Introducing new election-related ad data sets for researchers

We previously announced that starting February 1, 2021, we would make targeting information for more than 1.3 million social issues, electoral, and political Facebook ads available to academic researchers for the first time. This data package includes ads that ran during the three-month period prior to Election Day in the United States, from August 3 to November 3, 2020, and is accessible through the Facebook Open Research and Transparency (FORT) platform.

As part of this launch, we are sharing access to two new data sets:

  • Ad Targeting data set: Includes the targeting logic of social issues, election, and political ads that ran between August 3, 2020, and November 3, 2020. We exclude ads that had fewer than 100 impressions, which is one of several steps we take to protect users’ privacy.
  • Ad Library data set: Includes social issues, election, and political ads that are part of the Ad Library product. It is included so that researchers can analyze the ads and targeting information in the same environment.
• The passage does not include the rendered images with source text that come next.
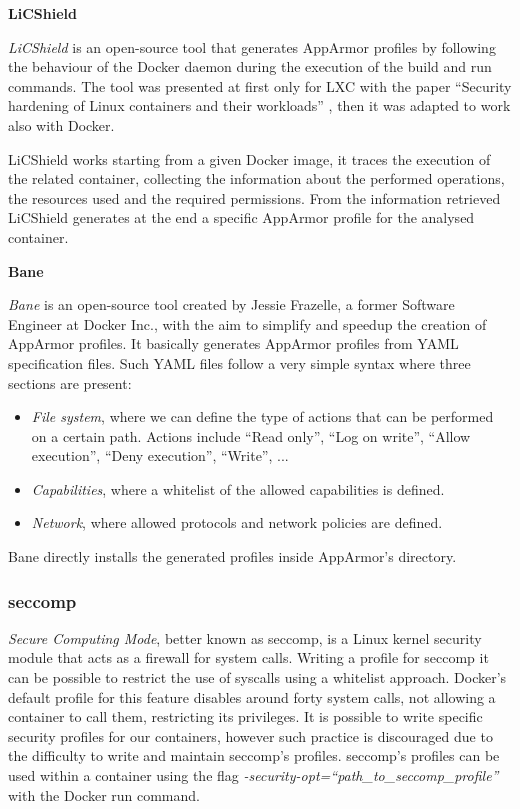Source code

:\documentclass[a4paper,12pt]{article}
\begin{document}
\bigbreak\textbf{LiCShield}\bigbreak 

\textit{LiCShield} \cite{licshield} is an open-source tool that generates
AppArmor profiles by following the behaviour of the Docker daemon during the
execution of the build and run commands. The tool was presented at first only
for LXC with the paper ``Security hardening of Linux containers and their
workloads'' \cite{licshield_paper}, then it was adapted to work also with
Docker. \par LiCShield works starting from a given Docker image, it traces the
execution of the related container, collecting the information about the
performed operations, the resources used and the required permissions. From the
information retrieved LiCShield generates at the end a specific AppArmor profile
for the analysed container. 

\bigbreak\textbf{Bane}\bigbreak 

\textit{Bane} \cite{bane_jesse_frazelle} is an open-source tool created by
Jessie Frazelle, a former Software Engineer at Docker Inc., with the aim to
simplify and speedup the creation of AppArmor profiles. It basically generates
AppArmor profiles from YAML specification files. Such YAML files follow a very
simple syntax where three sections are present:
\begin{itemize}
  \item \textit{File system}, where we can define the type of actions that can be
  performed on a certain path. Actions include ``Read only'', ``Log on write'',
  ``Allow execution'', ``Deny execution'', ``Write'', ...
  \item \textit{Capabilities}, where a whitelist of the allowed capabilities is
  defined. 
  \item \textit{Network}, where allowed protocols and network policies are
  defined.
\end{itemize}
Bane directly installs the generated profiles inside AppArmor's directory.  

\subsubsection{seccomp}

\textit{Secure Computing Mode}, better known as seccomp, is a Linux kernel security
module that acts as a firewall for system calls. Writing a profile for seccomp
it can be possible to restrict the use of syscalls using a whitelist approach.
Docker's default profile for this feature disables around forty system calls,
not allowing a container to call them, restricting its privileges. It is
possible to write specific security profiles for our containers, however such
practice is discouraged due to the difficulty to write and maintain seccomp's
profiles. seccomp's profiles can be used within a container using the flag
\textit{-security-opt=``path\_to\_seccomp\_profile''} with the Docker run command.
\end{document}
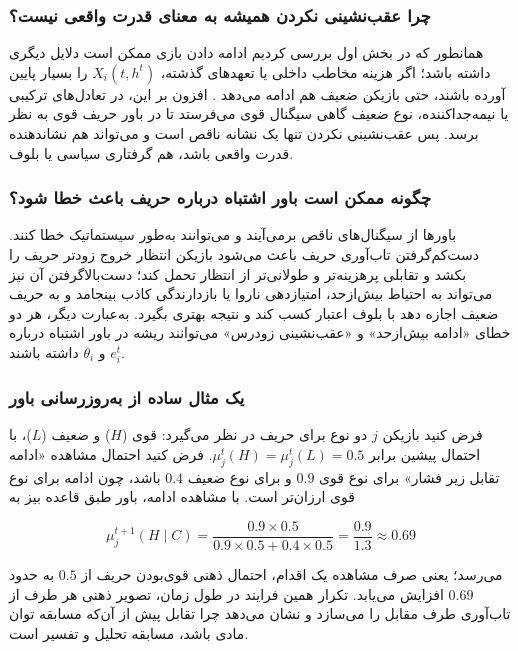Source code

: \documentclass[12pt]{article}
\begin{document}
\subsubsection*{چرا عقب‌نشینی نکردن همیشه به معنای قدرت واقعی نیست؟}
همانطور که در بخش اول بررسی کردیم ادامه دادن بازی ممکن است دلایل دیگری داشته باشد؛
  اگر هزینه مخاطب داخلی یا تعهدهای گذشته، $X_i(t,h^t)$
   را بسیار پایین آورده باشند، حتی بازیکن ضعیف هم ادامه می‌دهد .
    افزون بر این، در تعادل‌های ترکیبی یا نیمه‌جداکننده، نوع
    ضعیف گاهی سیگنال قوی می‌فرستد تا در باور حریف
    قوی به نظر برسد.
     پس عقب‌نشینی نکردن تنها
    یک نشانه ناقص است و می‌تواند هم نشاندهنده قدرت واقعی
    باشد، هم گرفتاری سیاسی یا بلوف.

\subsubsection*{چگونه ممکن است باور اشتباه درباره حریف باعث خطا شود؟}

باورها از سیگنال‌های ناقص برمی‌آیند و می‌توانند به‌طور سیستماتیک خطا کنند.
 دست‌کم‌گرفتن تاب‌آوری حریف باعث می‌شود بازیکن انتظار خروج زودتر
 حریف را بکشد و تقابلی پرهزینه‌تر و طولانی‌تر از انتظار تحمل کند؛
 دست‌بالاگرفتن آن نیز می‌تواند به احتیاط بیش‌ازحد، امتیازدهی ناروا
 یا بازدارندگی کاذب بینجامد و به حریف ضعیف اجازه دهد
 با بلوف اعتبار کسب کند و نتیجه بهتری بگیرد. به‌عبارت دیگر، هر دو خطای «ادامه بیش‌ازحد»
 و «عقب‌نشینی زودرس» می‌توانند ریشه در باور اشتباه درباره $e_i^t$
  و $\theta_i$
   داشته باشند.

\subsubsection*{یک مثال ساده از به‌روزرسانی باور}

فرض کنید بازیکن $j$ دو نوع برای حریف در نظر می‌گیرد: قوی 
($H$) و ضعیف ($L$)، با احتمال پیشین برابر $\mu_j^t(H) = \mu_j^t(L) = 0.5$.
 فرض کنید احتمال مشاهده «ادامه تقابل زیر فشار» برای نوع قوی $0.9$
  و برای نوع ضعیف $0.4$ 
  باشد، چون ادامه برای نوع قوی ارزان‌تر است. با مشاهده ادامه، باور طبق قاعده بیز به

\begin{equation*}
    \mu_j^{t+1}(H \mid C) = \frac{0.9 \times 0.5}{0.9 \times 0.5 + 0.4 \times 0.5} = \frac{0.9}{1.3} \approx 0.69
\end{equation*}

می‌رسد؛
 یعنی صرف مشاهده یک اقدام، احتمال ذهنی قوی‌بودن حریف از $0.5$
  به حدود $0.69$
   افزایش می‌یابد. تکرار همین فرایند 
   در طول زمان، تصویر ذهنی هر طرف از تاب‌آوری طرف مقابل را می‌سازد
    و نشان می‌دهد چرا تقابل پیش از آن‌که مسابقه توان مادی باشد،
    مسابقه تحلیل و تفسیر است.
\end{document}
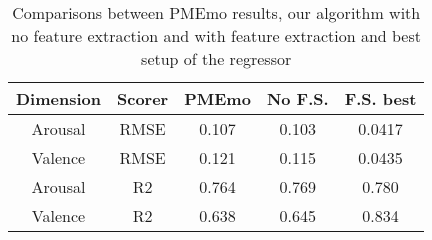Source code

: \begin{table}[h!]
	\centering
	\begin{tabular}{|c|c|c||c||c|}
		\hline
		Dimension & Scorer & PMEmo & No F.S. & F.S. best \\ [0.5ex] 
		\hline\hline Arousal & RMSE & 0.107 & 0.103 & 0.0417 \\ 
		\hline Valence & RMSE & 0.121 & 0.115 & 0.0435 \\
		\hline Arousal & R2 & 0.764 & 0.769 & 0.780 \\
		\hline Valence & R2 & 0.638 & 0.645 & 0.834 \\
		\hline
	\end{tabular}
	\caption{Comparisons between PMEmo results, our algorithm with no feature extraction and with feature extraction and best setup of the regressor}
	\label{table:comparisons}
\end{table}

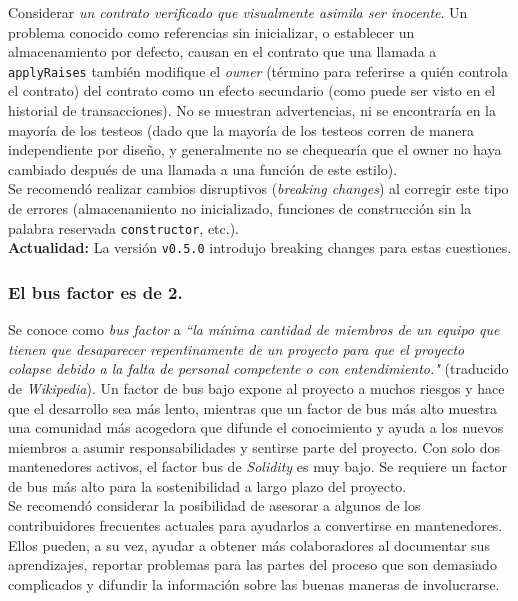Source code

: Considerar \textit{un contrato verificado que visualmente asimila ser inocente}\cite{EtherscanRopstenContratoMalicioso}. Un problema conocido como referencias sin inicializar, o establecer un almacenamiento por defecto, causan en el contrato que una llamada a \verb|applyRaises| también modifique el \textit{owner} (término para referirse a quién controla el contrato) del contrato como un efecto secundario (como puede ser visto en el historial de transacciones). No se muestran advertencias, ni se encontraría en la mayoría de los testeos (dado que la mayoría de los testeos corren de manera independiente por diseño, y generalmente no se chequearía que el owner no haya cambiado después de una llamada a una función de este estilo).\\

Se recomendó realizar cambios disruptivos (\textit{breaking changes}) al corregir este tipo de errores (almacenamiento no inicializado, funciones de construcción sin la palabra reservada \verb|constructor|, etc.).\\

\textbf{Actualidad:} La versión \texttt{v0.5.0} introdujo breaking changes para estas cuestiones.

\subsubsection{El bus factor es de 2.}
Se conoce como \textit{bus factor} a \textit{``la mínima cantidad de miembros de un equipo que tienen que desaparecer repentinamente de un proyecto para que el proyecto colapse debido a la falta de personal competente o con entendimiento."} (traducido de \textit{Wikipedia}\cite{WikiBusFactor}). Un factor de bus bajo expone al proyecto a muchos riesgos y hace que el desarrollo sea más lento, mientras que un factor de bus más alto muestra una comunidad más acogedora que difunde el conocimiento y ayuda a los nuevos miembros a asumir responsabilidades y sentirse parte del proyecto. Con solo dos mantenedores activos\cite{GHContributors}, el factor bus de \textit{Solidity} es muy bajo. Se requiere un factor de bus más alto para la sostenibilidad a largo plazo del proyecto.\\

Se recomendó considerar la posibilidad de asesorar a algunos de los contribuidores frecuentes actuales para ayudarlos a convertirse en mantenedores. Ellos pueden, a su vez, ayudar a obtener más colaboradores al documentar sus aprendizajes, reportar problemas para las partes del proceso que son demasiado complicados y difundir la información sobre las buenas maneras de involucrarse.\\

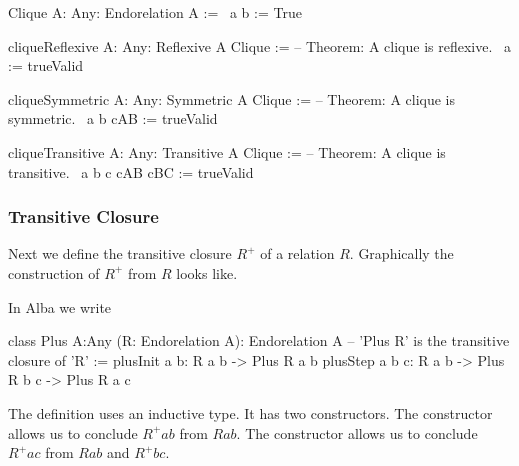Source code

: \begin{alba}
    Clique {A: Any}: Endorelation A :=
        \ a b := True

    cliqueReflexive {A: Any}: Reflexive {A} Clique :=
        -- Theorem: A clique is reflexive.
        \ {a} := trueValid

    cliqueSymmetric {A: Any}: Symmetric {A} Clique :=
        -- Theorem: A clique is symmetric.
        \ {a b} cAB := trueValid

    cliqueTransitive {A: Any}: Transitive {A} Clique :=
        -- Theorem: A clique is transitive.
        \ {a b c} cAB cBC := trueValid
\end{alba}


\subsubsection{Transitive Closure}

Next we define the transitive closure $R^+$ of a relation $R$. Graphically the
construction of $R^+$ from $R$ looks like.



In Alba we write

\begin{alba}
    class
        Plus {A:Any} (R: Endorelation A): Endorelation A
            -- 'Plus R' is the transitive closure of 'R'
    :=
        plusInit {a b}:
            R a b -> Plus R a b
        plusStep {a b c}:
            R a b -> Plus R b c -> Plus R a c
\end{alba}

The definition uses an inductive type. It has two constructors. The
 constructor allows us to conclude $R^+ a b$ from $R a b$.  The
 constructor allows us to conclude $R^+ a c$ from $R a b$ and $R^+
b c$.

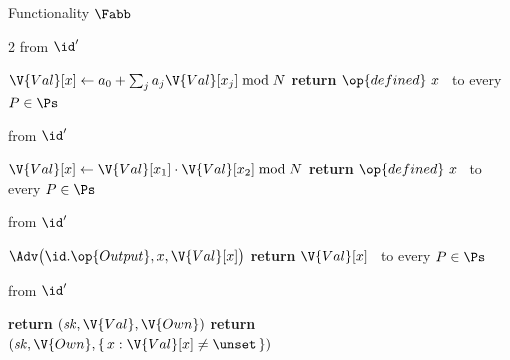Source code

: \begin{interface}[nofloat]{Functionality $\Fabb$ \\
}
{\begin{multicols}{2}
 \quad from $\id'$
\begin{algorithmic}[1]
\algcont
{}
\State $\V{Val}[x] \gets a_0 + \textstyle\sum_j a_j \V{Val}[x_j] \bmod N$ \label{ln:abblin}
\State \textbf{return} $\op{defined}\ x$ \ to every $P \in \Ps$
\algsave
\end{algorithmic}
\vspace{1.4ex}

 \quad from $\id'$
\begin{algorithmic}[1]
\algcont
{}
 \label{ln:abbprivmul}
\State $\V{Val}[x] \gets \V{Val}[x_1] \cdot \V{Val}[x_2] \bmod N$ \label{ln:abbmul}
\State \textbf{return} $\op{defined}\ x$ \ to every $P \in \Ps$
\algsave
\end{algorithmic}
\vspace{1.4ex}

 \quad from $\id'$
\begin{algorithmic}[1]
\algcont
{}
\State $\Adv\bigl(\id.\op{Output}, x, \V{Val}[x]\bigr)$ \label{ln:abbadvfirst}
\State \textbf{return} $\V{Val}[x]$ \ to every $P \in \Ps$
\algsave
\end{algorithmic}
\vspace{1.4ex}

 \quad from $\id'$
\begin{algorithmic}[1]
\algcont
{}
  \State \textbf{return} $(\mathit{sk}, \V{Val}, \V{Own})$ \label{ln:abbgiveup}
\EndIf
\State \textbf{return} $(\mathit{sk}, \V{Own}, \{\, x : \V{Val}[x] \neq \unset \,\})$ \label{ln:abbleak}
\algsave
\end{algorithmic}
\end{multicols}}
\end{interface}
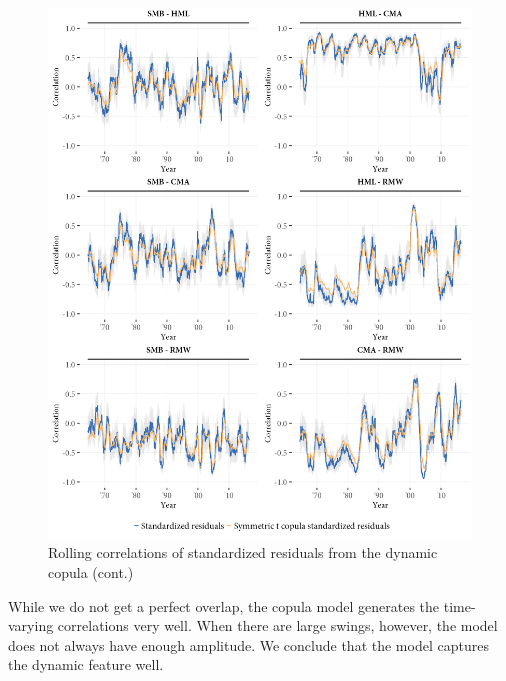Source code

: \begin{figure}[!ht]
  \ContinuedFloat
  \centering
  \includegraphics[width=\textwidth]{graphics/rolling_simulated2.png}
  \footnotesize
  \caption{Rolling correlations of standardized residuals from the dynamic copula (cont.)}
\end{figure}

While we do not get a perfect overlap, the copula model generates the time-varying correlations very well. When there are large swings, however, the model does not always have enough amplitude. We conclude that the model captures the dynamic feature well.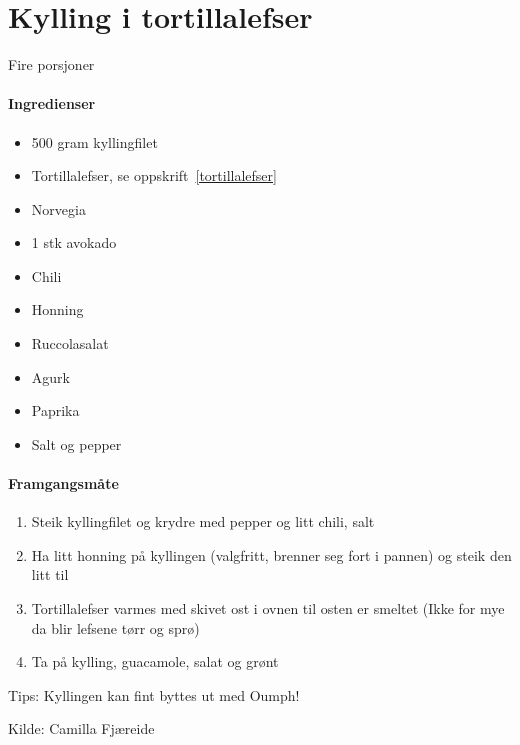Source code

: \section{Kylling i tortillalefser}
\label{kyllingtortilla}

Fire porsjoner

\paragraph{Ingredienser}
\begin{itemize}[noitemsep]
	\item 500 gram kyllingfilet
		\item Tortillalefser, se oppskrift~\ref{tortillalefser}
		\item Norvegia
		\item 1 stk avokado
		\item Chili
		\item Honning
		\item Ruccolasalat
		\item Agurk
		\item Paprika
		\item Salt og pepper
\end{itemize}

\paragraph{Framgangsmåte}
\begin{enumerate}[noitemsep]
	\item Steik kyllingfilet og krydre med pepper og litt chili, salt
	\item Ha litt honning på kyllingen (valgfritt, brenner seg fort i pannen) og steik den litt til
	\item Tortillalefser varmes med skivet ost i ovnen til osten er smeltet (Ikke for mye da blir lefsene tørr og sprø)
	\item Ta på kylling, guacamole, salat og grønt
\end{enumerate}

Tips: Kyllingen kan fint byttes ut med Oumph!

Kilde: Camilla Fjæreide
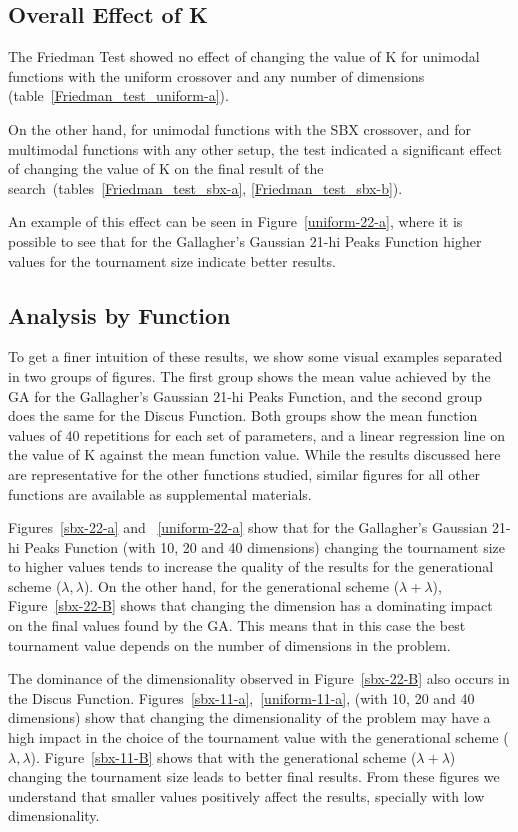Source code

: \subsection{Overall Effect of K}

The Friedman Test showed no effect of changing the value of K
for unimodal functions with the uniform crossover and any
number of dimensions (table~\ref{Friedman_test_uniform-a}). 

On the other hand, for unimodal functions with the SBX crossover, and
for multimodal functions with any other setup, the test indicated a
significant effect of changing the value of K on the final result of
the search~(tables~\ref{Friedman_test_sbx-a}, \ref{Friedman_test_sbx-b}). 

An example of this effect can be seen in Figure~\ref{uniform-22-a},
where it is possible to see that for the Gallagher's Gaussian 21-hi
Peaks Function higher values for the tournament size indicate better
results.

\subsection{Analysis by Function}

To get a finer intuition of these results, we show some visual
examples separated in two groups of figures. The first group shows the
mean value achieved by the GA for the Gallagher's Gaussian 21-hi Peaks
Function, and the second group does the same for the Discus
Function. Both groups show the mean function values of 40 repetitions
for each set of parameters, and a linear regression line on the value
of K against the mean function value. While the results discussed here
are representative for the other functions studied, similar figures
for all other functions are available as supplemental materials.

Figures~\ref{sbx-22-a} and ~\ref{uniform-22-a} show that for the
Gallagher's Gaussian 21-hi Peaks Function (with 10, 20 and 40
dimensions) changing the tournament size to higher values tends to
increase the quality of the results for the generational scheme
($\lambda, \lambda$). On the other hand, for the generational scheme
($\lambda + \lambda$), Figure~\ref{sbx-22-B} shows that changing the
dimension has a dominating impact on the final values found by the
GA. This means that in this case the best tournament value depends on
the number of dimensions in the problem.

The dominance of the dimensionality observed in Figure~\ref{sbx-22-B}
also occurs in the Discus Function.
Figures~\ref{sbx-11-a},~\ref{uniform-11-a}, (with 10, 20 and 40
dimensions) show that changing the dimensionality of the problem may
have a high impact in the choice of the tournament value with the
generational scheme ($\lambda, \lambda$). Figure~\ref{sbx-11-B} shows
that with the generational scheme ($\lambda + \lambda$) changing the
tournament size leads to better final results. From these figures we
understand that smaller values positively affect the results,
specially with low dimensionality.

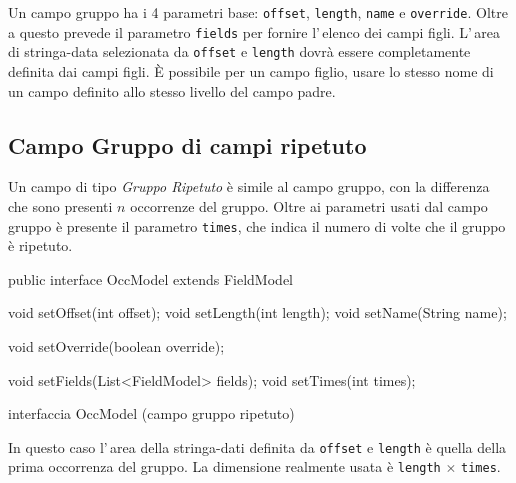 \documentclass[a4paper,10pt]{report}
\newif\ifesource
\newenvironment{elisting}[1][!htb]
  {\captionsetup{aboveskip=0pt}\begin{listing}[#1]}
  {\end{listing}%
}
\begin{document}
Un campo gruppo ha i 4 parametri base: \verb!offset!, \verb!length!, 
\verb!name! e \verb!override!.
Oltre a questo prevede il parametro \verb!fields! per fornire l'\,elenco dei 
campi figli.
L'\,area di stringa-data selezionata da \verb!offset! e \verb!length! dovrà
essere completamente definita dai campi figli.
È possibile per un campo figlio, usare lo stesso nome di un campo definito
allo stesso livello del campo padre. 

\subsection{Campo Gruppo di campi ripetuto}
Un campo di tipo \textsl{Gruppo Ripetuto} è simile al campo gruppo, con la 
differenza che sono presenti $n$ occorrenze del gruppo.
Oltre ai parametri usati dal campo gruppo è presente il parametro \verb!times!,
che indica il numero di volte che il gruppo è ripetuto.

\ifesource
\begin{figure*}[!htb]
\begin{lstlisting}[language=java, 
caption=interfaccia OccModel (campo gruppo ripetuto), 
label=lst:OccModel]
public interface OccModel extends  FieldModel {
    void setOffset(int offset);
    void setLength(int length);
    void setName(String name);
    
    void setOverride(boolean override);
    
    void setFields(List<FieldModel> fields);
    void setTimes(int times);
}
\end{lstlisting}\index{OccModel}
\end{figure*}
\else
\begin{elisting}
\begin{javacode}
public interface OccModel extends  FieldModel {
    void setOffset(int offset);
    void setLength(int length);
    void setName(String name);
    
    void setOverride(boolean override);
    
    void setFields(List<FieldModel> fields);
    void setTimes(int times);
}
\end{javacode}
\caption{interfaccia OccModel (campo gruppo ripetuto)}
\label{lst:OccModel}
\end{elisting}
\fi

In questo caso l'\,area della stringa-dati definita da \verb!offset! e 
\verb!length! è quella della prima occorrenza del gruppo. La dimensione realmente
usata è \verb!length! $\times$ \verb!times!.
\end{document}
In other words, this data set is a copy of corresponding Ad Library data made available in the FORT platform and is different from the Ad Library API product.

We created this tool to enable academic researchers to better study the impact of Facebook’s products on elections, and we included measures to protect people’s privacy and keep the platform secure.

How to access the data sets

To apply for access to these data sets, please fill out this form.

After you provide your information, Facebook will contact you with details on next steps, which includes details on the Facebook Research Data Agreement (RDA) and the ID verification process. Once you and your university have signed the RDA and you are ID verified, you will gain access to the Facebook Open Research and Transparency platform and these two new data sets.

More information about the election-related ad data sets

Ad Targeting data set

This includes the targeting options selected by advertisers when creating an ad. You can learn more about Facebook ads here.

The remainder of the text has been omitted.